Christmas is coming so it's time to plan to work off those extra calories and get ready for the Winter Season with the Pre-Season Training Guide courtesy of or friends over at FourFourTwo Performance.
Week One
It's the first week of pre-season and that means just one thing: get those legs moving. But don't worry we're not going to let you die on your feet. With the help of Bolton nutritionist Mayur Ranchordas we'll make sure you're eating for energy and intensity.
Week Two
Win those crucial 50-50s by improving your upper body and core strength by introducing our unforgiving circuit.Don't worry it's not all work and no play. If you want a guilt free quick nibble and you're not sure how to snack healthily? Fear not, help is at hand - this week's guide has just the answer.
Week Three
It's the half way point of pre-season, your legs feel like jelly and your arms like dead weights, but the foundations for your base fitness have been laid. Now it's time to work on your speed and agility. Manchester City's strength and conditioning coach, Simon Bitcon, has devised a drill to hone your dynamic mobility. So step in and out of those cones to develop a split-second change of direction.
Week Four
Put in the legwork in week four and a solid lower body is only a hop, skip and jump away.
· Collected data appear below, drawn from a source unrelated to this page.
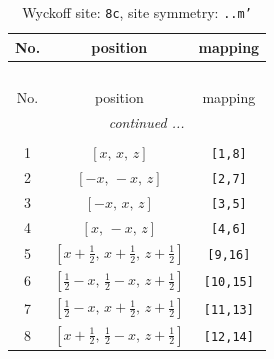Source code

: \documentclass[fleqn,8pt]{jsarticle}
\begin{document}
\renewcommand{\arraystretch}{1.2}
\begin{longtable}{ccc}
\caption{Wyckoff site: {\tt 8c}, site symmetry: {\tt ..m'}}
 \\
 \hline \hline
No. & position & mapping \\ \hline \endfirsthead

\multicolumn{2}{l}{\tablename\ \thetable{}} \\
 \hline \hline
No. & position & mapping \\ \hline \endhead

 \hline \hline
\multicolumn{2}{r}{\footnotesize\it continued ...} \\ \endfoot

 \hline \hline
\multicolumn{2}{r}{} \\ \endlastfoot

1 & $\left[ x,\, x,\, z \right]$ & {\tt [1,8]} \\ \hline
2 & $\left[ - x,\, - x,\, z \right]$ & {\tt [2,7]} \\ \hline
3 & $\left[ - x,\, x,\, z \right]$ & {\tt [3,5]} \\ \hline
4 & $\left[ x,\, - x,\, z \right]$ & {\tt [4,6]} \\ \hline
5 & $\left[ x + \frac{1}{2},\, x + \frac{1}{2},\, z + \frac{1}{2} \right]$ & {\tt [9,16]} \\ \hline
6 & $\left[ \frac{1}{2} - x,\, \frac{1}{2} - x,\, z + \frac{1}{2} \right]$ & {\tt [10,15]} \\ \hline
7 & $\left[ \frac{1}{2} - x,\, x + \frac{1}{2},\, z + \frac{1}{2} \right]$ & {\tt [11,13]} \\ \hline
8 & $\left[ x + \frac{1}{2},\, \frac{1}{2} - x,\, z + \frac{1}{2} \right]$ & {\tt [12,14]} \\
\end{longtable}
\renewcommand{\arraystretch}{1.2}
\end{document}
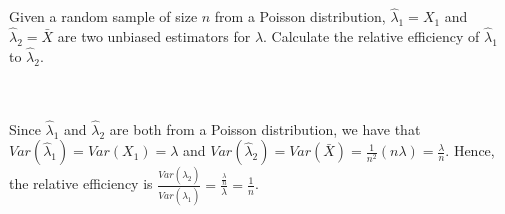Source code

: Given a random sample of size $n$ from a Poisson distribution, $\hat{\lambda}_1=X_1$ and
$\hat{\lambda}_2=\bar{X}$ are two unbiased estimators for $\lambda$. Calculate the relative efficiency
of $\hat{\lambda}_1$ to $\hat{\lambda}_2$.\\\\

\begin{solution}\renewcommand{\qedsymbol}{}\ \\
    Since $\hat{\lambda}_1$ and $\hat{\lambda}_2$ are both from a Poisson distribution, we have that
    $Var(\hat{\lambda}_1)=Var(X_1)=\lambda$ and
    $Var(\hat{\lambda}_2)=Var(\bar{X})=\frac{1}{n^2}(n\lambda)=\frac{\lambda}{n}.$ Hence, the relative
    efficiency is
    $\frac{Var(\hat{\lambda}_2)}{Var(\hat{\lambda}_1)}=\frac{\frac{\lambda}{n}}{\lambda}=\frac1n$.

\end{solution}
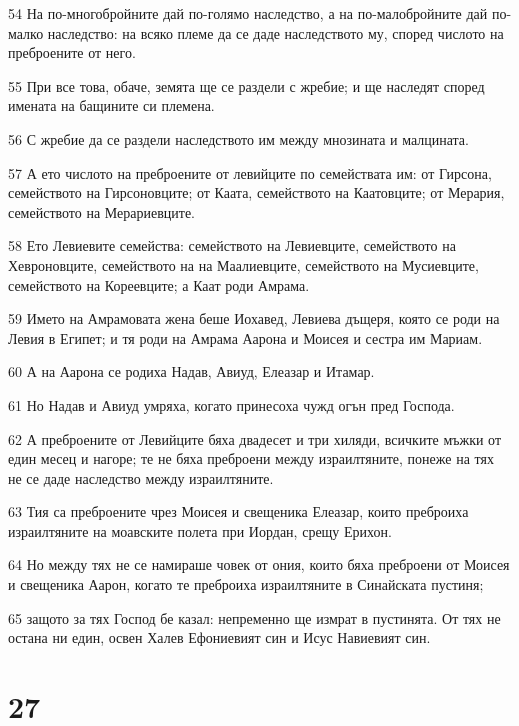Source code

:\par 54 На по-многобройните дай по-голямо наследство, а на по-малобройните дай по-малко наследство: на всяко племе да се даде наследството му, според числото на преброените от него.
\par 55 При все това, обаче, земята ще се раздели с жребие; и ще наследят според имената на бащините си племена.
\par 56 С жребие да се раздели наследството им между мнозината и малцината.
\par 57 А ето числото на преброените от левийците по семействата им: от Гирсона, семейството на Гирсоновците; от Каата, семейството на Каатовците; от Мерария, семейството на Мерариевците.
\par 58 Ето Левиевите семейства: семейството на Левиевците, семейството на Хевроновците, семейството на на Маалиевците, семейството на Мусиевците, семейството на Кореевците; а Каат роди Амрама.
\par 59 Името на Амрамовата жена беше Иохавед, Левиева дъщеря, която се роди на Левия в Египет; и тя роди на Амрама Аарона и Моисея и сестра им Мариам.
\par 60 А на Аарона се родиха Надав, Авиуд, Елеазар и Итамар.
\par 61 Но Надав и Авиуд умряха, когато принесоха чужд огън пред Господа.
\par 62 А преброените от Левийците бяха двадесет и три хиляди, всичките мъжки от един месец и нагоре; те не бяха преброени между израилтяните, понеже на тях не се даде наследство между израилтяните.
\par 63 Тия са преброените чрез Моисея и свещеника Елеазар, които преброиха израилтяните на моавските полета при Иордан, срещу Ерихон.
\par 64 Но между тях не се намираше човек от ония, които бяха преброени от Моисея и свещеника Аарон, когато те преброиха израилтяните в Синайската пустиня;
\par 65 защото за тях Господ бе казал: непременно ще измрат в пустинята. От тях не остана ни един, освен Халев Ефониевият син и Исус Навиевият син.

\chapter{27}

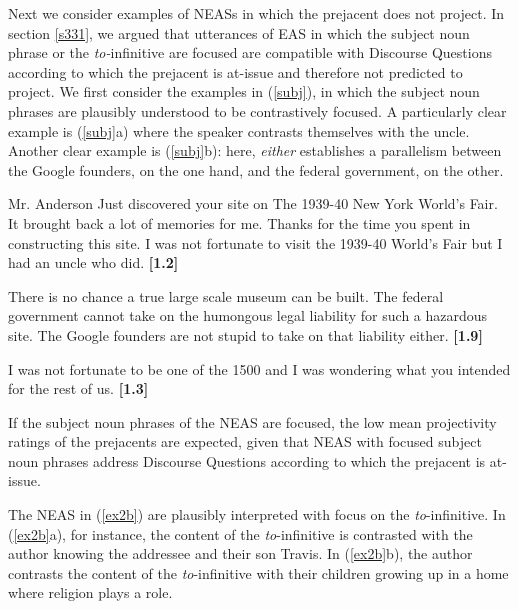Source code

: \documentclass[11pt,fleqn]{article}
\newcommand{\6}{\mbox{$[\hspace*{-.6mm}[$}}
\newcommand{\9}{\mbox{$]\hspace*{-.6mm}]$}}
\begin{document}
Next we consider examples of NEASs in which the prejacent does not project. In section \ref{s331}, we argued that utterances of EAS in which the subject noun phrase or the {\em to-}infinitive are focused are compatible with Discourse Questions according to which the prejacent is at-issue and therefore not predicted to project. We first consider the examples in (\ref{subj}), in which the subject noun phrases are plausibly understood to be contrastively focused. A particularly clear example is (\ref{subj}a) where the speaker contrasts themselves with the uncle. Another clear example is (\ref{subj}b): here, {\em either} establishes a parallelism between the Google founders, on the one hand, and the federal government, on the other.


\begin{exe} 

\ex\label{subj}

\begin{xlist}

\ex Mr. Anderson Just discovered your site on
The 1939-40 New York World's Fair. It brought back a lot of memories for
me. Thanks for the time you spent in constructing this site. I was not
fortunate to visit the 1939-40 World's Fair but I had an uncle who did. \hfill {\bf [1.2]}


\ex There is no chance a true large scale museum can be built. The federal government cannot take on the humongous legal liability for such a hazardous site. The Google founders are not stupid to take on that liability either. \hfill {\bf [1.9]}

\ex I was not fortunate to be one of the 1500 and I was wondering what you intended for the rest of us. \hfill {\bf [1.3]}


\end{xlist}

\end{exe}
If the subject noun phrases of the NEAS are focused, the low mean projectivity ratings of the prejacents are expected, given that NEAS with focused subject noun phrases address Discourse Questions according to which the prejacent is at-issue.

The NEAS in (\ref{ex2b}) are plausibly interpreted with focus on the {\em to}-infinitive. In (\ref{ex2b}a), for instance, the content of the {\em to}-infinitive is contrasted with the author knowing the addressee and their son Travis. In (\ref{ex2b}b), the author contrasts the content of the {\em to}-infinitive with their children growing up in a home where religion plays a role.
\end{document}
Worried you're going to run out of steam? Give yourself that extra kick for afternoon training with the fine sandwich fillers our guide introduces a fortnight from the finishing line.
Week Five
This week focus on building your 'football speed' ahead of the big kick-off by boosting your pace over five yards. After weeks of hard graft it's time to give yourself a treat. Save the guilt and break your diet the right way.
Week Six
You're nearly there. Five weeks of hard graft are behind you and the first whistle of the new season is about to blow. It's time to put all your hard work to the test by taking it to the pitch for the all-round drill featured in this week's guide. And to ensure you’re properly fuelled for the big kick-off we have with the ideal breakfast, lunch and dinner suggestions.